The Minister's face goes stark white at that. Clearly he hadn't considered SPYGOD and Straffer ghostwalking all the way to Paris.

"This also means we have to assume that he knows we have to wait until it's done to use it, and that the Maker will not be rushed.  Now, what does that suggest to you?"

Jean-Jacques opens his mouth like a fish, and then closes it. He has to shrug, and feel stupid under the President's withering glare.

"It means, Minister, that your prize criminal is going to try and escape from his cell just before that device becomes available. And that's because he always waits until the last minute to pull off a plan like this. Always. It's how he says '!@#$ you' to his enemies. And because he can't !@#$ing help it."

"But that is also when he at his most vulnerable..." the Minister says, finally getting it.

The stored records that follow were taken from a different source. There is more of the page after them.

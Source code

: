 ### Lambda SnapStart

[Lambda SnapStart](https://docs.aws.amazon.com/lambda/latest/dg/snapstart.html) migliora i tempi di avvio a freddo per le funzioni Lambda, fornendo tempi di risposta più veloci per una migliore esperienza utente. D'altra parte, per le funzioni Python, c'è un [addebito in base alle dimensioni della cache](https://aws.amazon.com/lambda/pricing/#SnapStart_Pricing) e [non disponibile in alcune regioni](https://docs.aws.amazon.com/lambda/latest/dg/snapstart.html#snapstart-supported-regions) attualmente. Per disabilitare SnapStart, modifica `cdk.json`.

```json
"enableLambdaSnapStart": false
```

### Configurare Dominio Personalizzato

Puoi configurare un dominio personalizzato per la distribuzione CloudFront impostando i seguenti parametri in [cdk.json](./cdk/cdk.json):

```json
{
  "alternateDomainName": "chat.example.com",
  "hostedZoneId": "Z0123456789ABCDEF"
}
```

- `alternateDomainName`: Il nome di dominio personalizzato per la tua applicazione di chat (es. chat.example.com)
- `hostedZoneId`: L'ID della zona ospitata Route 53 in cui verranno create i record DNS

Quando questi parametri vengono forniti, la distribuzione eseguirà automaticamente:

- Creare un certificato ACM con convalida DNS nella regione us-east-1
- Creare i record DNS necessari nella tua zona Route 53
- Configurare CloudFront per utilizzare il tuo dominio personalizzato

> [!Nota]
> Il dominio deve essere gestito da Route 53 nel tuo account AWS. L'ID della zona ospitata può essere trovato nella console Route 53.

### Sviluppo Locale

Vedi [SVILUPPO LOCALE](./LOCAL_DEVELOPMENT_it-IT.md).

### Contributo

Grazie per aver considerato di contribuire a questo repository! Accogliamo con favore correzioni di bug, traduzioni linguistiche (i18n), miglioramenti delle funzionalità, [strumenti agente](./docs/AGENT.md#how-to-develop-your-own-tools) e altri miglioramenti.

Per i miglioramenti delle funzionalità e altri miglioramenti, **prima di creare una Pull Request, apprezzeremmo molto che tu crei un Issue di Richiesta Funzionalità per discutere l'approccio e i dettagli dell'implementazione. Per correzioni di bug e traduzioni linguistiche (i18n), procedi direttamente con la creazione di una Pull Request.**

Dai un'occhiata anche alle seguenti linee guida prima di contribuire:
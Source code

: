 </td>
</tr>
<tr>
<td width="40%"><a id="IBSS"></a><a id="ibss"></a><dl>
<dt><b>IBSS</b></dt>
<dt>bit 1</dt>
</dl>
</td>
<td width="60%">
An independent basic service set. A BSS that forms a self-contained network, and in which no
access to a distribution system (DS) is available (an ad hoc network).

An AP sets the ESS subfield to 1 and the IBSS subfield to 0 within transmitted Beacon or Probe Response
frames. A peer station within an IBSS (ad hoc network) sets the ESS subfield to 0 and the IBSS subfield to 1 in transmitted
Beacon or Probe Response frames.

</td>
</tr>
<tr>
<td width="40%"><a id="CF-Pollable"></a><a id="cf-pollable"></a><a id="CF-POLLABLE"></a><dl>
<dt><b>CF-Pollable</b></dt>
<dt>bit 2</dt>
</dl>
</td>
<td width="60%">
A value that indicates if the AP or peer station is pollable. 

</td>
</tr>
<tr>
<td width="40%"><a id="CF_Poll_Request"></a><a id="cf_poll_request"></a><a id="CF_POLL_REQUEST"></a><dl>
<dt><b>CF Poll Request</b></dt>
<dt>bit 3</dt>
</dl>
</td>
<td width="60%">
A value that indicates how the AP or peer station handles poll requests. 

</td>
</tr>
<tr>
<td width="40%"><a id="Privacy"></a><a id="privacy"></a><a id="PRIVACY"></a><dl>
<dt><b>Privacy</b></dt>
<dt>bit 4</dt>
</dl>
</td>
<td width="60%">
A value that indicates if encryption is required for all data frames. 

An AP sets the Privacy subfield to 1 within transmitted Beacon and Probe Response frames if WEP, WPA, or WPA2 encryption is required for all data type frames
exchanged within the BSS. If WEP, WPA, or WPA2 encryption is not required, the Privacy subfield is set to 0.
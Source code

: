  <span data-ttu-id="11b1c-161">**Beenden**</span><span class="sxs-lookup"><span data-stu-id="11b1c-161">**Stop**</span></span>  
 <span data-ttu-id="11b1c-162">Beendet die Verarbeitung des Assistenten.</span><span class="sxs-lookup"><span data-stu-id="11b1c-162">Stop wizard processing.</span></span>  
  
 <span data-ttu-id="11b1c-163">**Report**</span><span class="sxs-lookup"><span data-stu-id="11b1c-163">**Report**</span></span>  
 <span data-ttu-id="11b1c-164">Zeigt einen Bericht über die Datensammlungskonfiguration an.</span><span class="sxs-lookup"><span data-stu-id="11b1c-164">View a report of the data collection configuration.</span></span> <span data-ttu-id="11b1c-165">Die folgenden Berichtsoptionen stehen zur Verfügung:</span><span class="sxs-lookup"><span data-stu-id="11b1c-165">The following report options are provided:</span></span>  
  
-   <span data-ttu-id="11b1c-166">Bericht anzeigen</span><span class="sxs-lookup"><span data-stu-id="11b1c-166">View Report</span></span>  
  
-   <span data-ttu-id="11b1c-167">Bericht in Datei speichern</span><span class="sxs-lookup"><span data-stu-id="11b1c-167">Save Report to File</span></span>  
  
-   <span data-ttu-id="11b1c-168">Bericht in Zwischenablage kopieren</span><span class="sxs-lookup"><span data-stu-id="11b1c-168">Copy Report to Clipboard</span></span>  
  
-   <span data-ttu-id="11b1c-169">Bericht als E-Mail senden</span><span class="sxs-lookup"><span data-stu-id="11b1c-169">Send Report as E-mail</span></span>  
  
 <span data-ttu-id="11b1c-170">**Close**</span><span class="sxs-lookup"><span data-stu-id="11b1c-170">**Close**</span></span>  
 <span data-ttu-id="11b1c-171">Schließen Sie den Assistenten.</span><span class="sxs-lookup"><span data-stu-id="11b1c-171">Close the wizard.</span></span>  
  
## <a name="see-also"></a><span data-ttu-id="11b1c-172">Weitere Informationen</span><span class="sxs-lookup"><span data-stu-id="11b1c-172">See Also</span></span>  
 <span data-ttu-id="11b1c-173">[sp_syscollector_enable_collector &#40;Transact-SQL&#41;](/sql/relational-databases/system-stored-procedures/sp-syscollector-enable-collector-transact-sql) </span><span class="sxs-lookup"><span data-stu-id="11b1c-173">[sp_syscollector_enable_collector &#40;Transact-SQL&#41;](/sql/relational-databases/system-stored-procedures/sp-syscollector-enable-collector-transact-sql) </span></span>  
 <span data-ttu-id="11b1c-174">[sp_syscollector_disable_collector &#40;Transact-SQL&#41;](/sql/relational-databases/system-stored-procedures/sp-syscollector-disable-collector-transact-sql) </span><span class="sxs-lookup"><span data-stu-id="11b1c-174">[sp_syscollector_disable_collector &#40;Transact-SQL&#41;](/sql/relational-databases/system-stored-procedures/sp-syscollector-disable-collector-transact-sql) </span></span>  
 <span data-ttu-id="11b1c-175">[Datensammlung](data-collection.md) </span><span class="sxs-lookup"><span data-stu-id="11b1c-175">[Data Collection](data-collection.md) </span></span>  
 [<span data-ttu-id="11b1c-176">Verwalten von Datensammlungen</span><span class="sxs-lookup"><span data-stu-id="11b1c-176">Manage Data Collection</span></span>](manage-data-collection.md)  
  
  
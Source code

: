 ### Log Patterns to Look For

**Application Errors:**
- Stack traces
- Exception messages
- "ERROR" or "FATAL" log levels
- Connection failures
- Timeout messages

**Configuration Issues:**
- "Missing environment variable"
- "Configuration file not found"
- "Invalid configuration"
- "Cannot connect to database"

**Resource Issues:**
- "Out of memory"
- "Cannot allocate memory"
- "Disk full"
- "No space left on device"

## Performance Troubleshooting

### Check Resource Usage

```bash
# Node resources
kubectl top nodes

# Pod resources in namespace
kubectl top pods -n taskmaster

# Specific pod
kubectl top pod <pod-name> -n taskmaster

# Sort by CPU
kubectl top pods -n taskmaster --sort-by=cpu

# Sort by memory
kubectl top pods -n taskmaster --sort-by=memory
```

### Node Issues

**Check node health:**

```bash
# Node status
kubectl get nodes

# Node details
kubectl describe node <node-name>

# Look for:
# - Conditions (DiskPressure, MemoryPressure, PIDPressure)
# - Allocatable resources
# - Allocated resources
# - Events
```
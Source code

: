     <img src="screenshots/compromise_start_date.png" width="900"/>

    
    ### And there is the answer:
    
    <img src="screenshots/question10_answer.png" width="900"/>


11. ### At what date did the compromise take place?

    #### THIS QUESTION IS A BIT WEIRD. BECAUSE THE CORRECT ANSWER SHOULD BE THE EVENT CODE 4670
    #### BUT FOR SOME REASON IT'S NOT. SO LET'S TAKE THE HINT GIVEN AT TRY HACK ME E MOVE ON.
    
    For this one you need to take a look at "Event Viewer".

"Yes," the President says with a smile: "So we pull the rug out from under him, just then, and catch him with all his pants down. And then you'll have your trial, and we'll have the city under control, and everything will be right in the world again."

"Agreed," the fat man says: "But, what of his remaining allies? Could they not try and affect some plan of their own?"

"They're being mopped up as we speak," the President says, getting another text to indicate a success by Team Omega: "And as for others, I sent Henri over to talk to Josie. She's in charge of the COMPANY now, knows where the bodies are buried, has no love for SPYGOD at all, and wants to stay at her job.

"So if there's any chance we've overlooked something? I think they'll find it," the man says, indicating that someone should change a face on the board from AT LARGE to DEAD. 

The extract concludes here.